Making Old-Fashioned Brawn

When I was recently in Botswana, visiting some fabulous friends, I was invited to photograph a number of dishes prepared by an excellent cook. One of these dishes was of my friend cooking brawn. This is one of those dishes that everybody used to be able to make and nowadays very few people actually know how to do. I ran for the camera and am happy to bring you an old-fashioned dish revived for a new generation.

My friend, Louise, doesn't ever follow a recipe and it was a rare thing to see her pulling a cookbook up as a reference. It turns out she was merely looking for suggestions for the herbs and spices, but I snapped the page in the recipe book anyway.

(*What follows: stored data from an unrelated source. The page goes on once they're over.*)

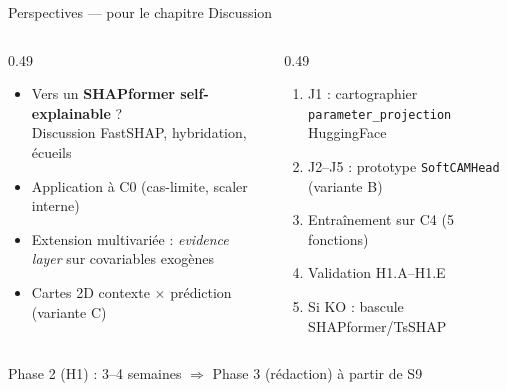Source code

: \documentclass[10pt]{beamer}
\begin{document}
\begin{frame}{Perspectives — pour le chapitre Discussion}
  \begin{columns}
    \begin{column}{0.49\textwidth}
      \begin{tcolorbox}[colback=orange!3, colframe=orange!60!black, arc=2mm,
                        fonttitle=\bfseries, title=Pistes non explorées]
        \begin{itemize}
          \item Vers un \textbf{SHAPformer self-explainable} ?\\
                {\small Discussion FastSHAP, hybridation, écueils}
          \item Application à C0 (cas-limite, scaler interne)
          \item Extension multivariée : \emph{evidence layer} sur covariables exogènes
          \item Cartes 2D contexte $\times$ prédiction (variante C)
        \end{itemize}
      \end{tcolorbox}
    \end{column}
    \begin{column}{0.49\textwidth}
      \begin{tcolorbox}[colback=green!3, colframe=green!50!black, arc=2mm,
                        fonttitle=\bfseries, title=Prochaines étapes Phase 2]
        \begin{enumerate}
          \item J1 : cartographier \texttt{parameter\_projection} HuggingFace
          \item J2--J5 : prototype \texttt{SoftCAMHead} (variante B)
          \item Entraînement sur C4 (5 fonctions)
          \item Validation H1.A--H1.E
          \item Si KO : bascule SHAPformer/TsSHAP
        \end{enumerate}
      \end{tcolorbox}
    \end{column}
  \end{columns}

  \vspace{4pt}
  \begin{tcolorbox}[colback=newcontrib!5, colframe=newcontrib!70!black, arc=2mm, fonttitle=\bfseries,
                    title=Calendrier]
    \centering
    Phase 2 (H1) : 3--4 semaines $\Rightarrow$ Phase 3 (rédaction) à partir de S9
  \end{tcolorbox}
\end{frame}
\end{document}
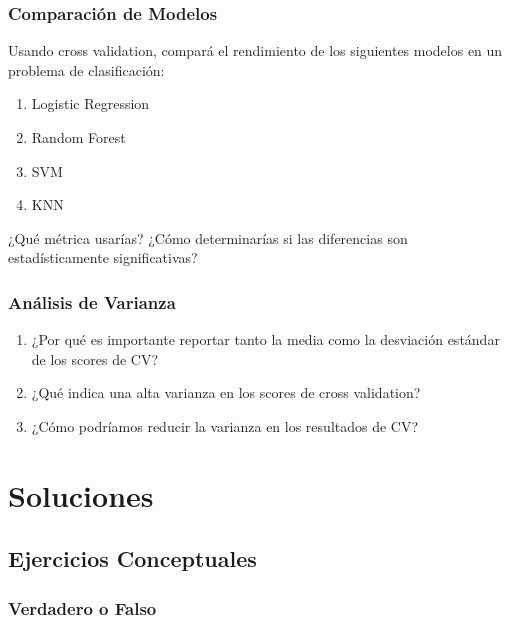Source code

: \documentclass[12pt]{article}
\begin{document}
\subsubsection{Comparación de Modelos}

Usando cross validation, compará el rendimiento de los siguientes modelos en un problema de clasificación:

\begin{enumerate}
    \item Logistic Regression
    \item Random Forest
    \item SVM
    \item KNN
\end{enumerate}

¿Qué métrica usarías? ¿Cómo determinarías si las diferencias son estadísticamente significativas?

\subsubsection{Análisis de Varianza}

\begin{enumerate}
    \item ¿Por qué es importante reportar tanto la media como la desviación estándar de los scores de CV?
    \item ¿Qué indica una alta varianza en los scores de cross validation?
    \item ¿Cómo podríamos reducir la varianza en los resultados de CV?
\end{enumerate}

\newpage

\section{Soluciones}

\subsection{Ejercicios Conceptuales}

\subsubsection{Verdadero o Falso}
\end{document}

You will need some stewing beef and loads of bones to cook the brawn. You will also have to ask your butcher for clean trotters. Louise used cow's feet as they had slaughtered one of the cows on their dairy farm that proved to have been barren. When cooking the feet, the gelatine is released into the water and this is what will eventually cause the brawn to set. Did you know: Gelatine from animal's feet is the substance of all gelatine dishes and jelly.

Here is a close-up photo of the cleaned feet that will go into the pot.

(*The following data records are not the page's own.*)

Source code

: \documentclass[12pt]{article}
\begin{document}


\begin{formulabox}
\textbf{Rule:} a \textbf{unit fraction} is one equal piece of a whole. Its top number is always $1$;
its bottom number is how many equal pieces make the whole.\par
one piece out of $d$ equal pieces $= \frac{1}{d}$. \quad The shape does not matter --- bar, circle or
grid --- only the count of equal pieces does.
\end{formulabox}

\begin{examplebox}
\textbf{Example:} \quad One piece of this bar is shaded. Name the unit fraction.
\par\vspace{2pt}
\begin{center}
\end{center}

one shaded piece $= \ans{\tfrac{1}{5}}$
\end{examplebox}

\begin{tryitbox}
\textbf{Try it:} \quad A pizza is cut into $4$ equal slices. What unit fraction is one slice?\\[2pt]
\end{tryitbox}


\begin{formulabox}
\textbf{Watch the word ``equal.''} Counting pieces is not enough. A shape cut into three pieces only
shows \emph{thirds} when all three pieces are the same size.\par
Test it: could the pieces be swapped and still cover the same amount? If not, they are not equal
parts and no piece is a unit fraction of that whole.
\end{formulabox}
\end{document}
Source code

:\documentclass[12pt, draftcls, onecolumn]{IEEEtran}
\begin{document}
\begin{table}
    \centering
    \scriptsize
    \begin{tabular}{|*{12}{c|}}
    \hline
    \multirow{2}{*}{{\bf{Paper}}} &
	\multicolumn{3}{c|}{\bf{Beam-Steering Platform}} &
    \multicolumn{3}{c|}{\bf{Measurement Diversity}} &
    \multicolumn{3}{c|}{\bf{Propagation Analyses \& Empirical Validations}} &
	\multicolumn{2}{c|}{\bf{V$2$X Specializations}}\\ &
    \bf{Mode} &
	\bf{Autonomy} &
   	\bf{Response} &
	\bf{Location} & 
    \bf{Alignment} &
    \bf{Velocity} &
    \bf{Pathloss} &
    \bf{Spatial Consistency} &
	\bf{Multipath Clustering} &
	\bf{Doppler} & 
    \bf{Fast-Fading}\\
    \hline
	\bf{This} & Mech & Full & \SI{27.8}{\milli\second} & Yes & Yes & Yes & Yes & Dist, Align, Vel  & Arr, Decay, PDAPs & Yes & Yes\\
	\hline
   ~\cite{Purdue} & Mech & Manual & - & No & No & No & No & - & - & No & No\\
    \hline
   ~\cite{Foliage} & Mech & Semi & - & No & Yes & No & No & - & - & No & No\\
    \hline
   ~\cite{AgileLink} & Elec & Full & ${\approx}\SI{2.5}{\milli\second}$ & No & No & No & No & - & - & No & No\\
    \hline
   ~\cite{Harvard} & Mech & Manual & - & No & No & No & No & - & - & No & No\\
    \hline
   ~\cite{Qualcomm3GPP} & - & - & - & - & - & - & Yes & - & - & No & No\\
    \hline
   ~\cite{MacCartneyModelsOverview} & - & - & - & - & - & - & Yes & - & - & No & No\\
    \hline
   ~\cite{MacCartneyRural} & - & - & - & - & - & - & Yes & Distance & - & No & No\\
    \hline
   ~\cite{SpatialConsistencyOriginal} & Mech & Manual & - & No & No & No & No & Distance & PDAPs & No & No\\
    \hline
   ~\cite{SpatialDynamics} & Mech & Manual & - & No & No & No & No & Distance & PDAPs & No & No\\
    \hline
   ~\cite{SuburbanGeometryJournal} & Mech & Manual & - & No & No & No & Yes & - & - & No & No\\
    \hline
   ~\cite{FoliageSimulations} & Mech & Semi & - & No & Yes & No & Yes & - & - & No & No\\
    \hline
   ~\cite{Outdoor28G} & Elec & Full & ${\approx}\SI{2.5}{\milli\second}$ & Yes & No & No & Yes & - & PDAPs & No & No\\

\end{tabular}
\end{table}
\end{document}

These are all the flavourants and spices that will eventually be added to the pot. Do not add them yet! We have sugar, lemon juice, vinegar, crushed garlic, black pepper corns, coriander, thyme, whole cloves, curry, salt, pimento (all spice), and turmeric. Bay leaves are also added, but do not appear in the photo. Refer to the recipe photo for guidance on quantities as Louise honestly did not measure a single thing.

Put the feet in a pressure cooker with some water and set to cook for 2-3 hours.

The gelatine will release into the water.

Add the rest of the meat. Louise only used beef with a little bit of mutton, but other recipes specify the use of pork and even game.

Add water to the pressure cooker of needed and steam for another hour to get the meat very tender.

Remove the meat from the bone and chop into fine pieces.

Remove the bones and feed it to a very happy dog!

You may even prefer to blitz your meat with a hand blender to get it even finer.

Now is the time to add all of those lovely herbs, spices and other flavourants. The bulky herbs and spices are collected in a cloth.

The cloth is then tightly knotted ...

... before being submerged in the meat. Cook for a few more minutes, up to half an hour.

Dish the brawn into metal or silicone dishes.

Set aside to cool before placing it in the fridge to set.

Once the gelatine is set, you can enjoy chunky slices of brawn as is, or have thick slices on bread. Try reheating the slices in the microwave, on top of your bread as another great alternative. Fabulously delicious!

Marietjie Uys (Miekie) is a published author. You can buy the books here:
You can purchase Designs By Miekie 1 here.
Jy kan Kom Ons Teken en Verf Tuinstories hier koop.
Jy kan Kom Ons Kleur Tuinstories In hier koop.
Jy kan Tuinstories hier koop.
You can follow Miekie's daily Bible Study blog, Bybel Legkaart, here in English & Afrikaans.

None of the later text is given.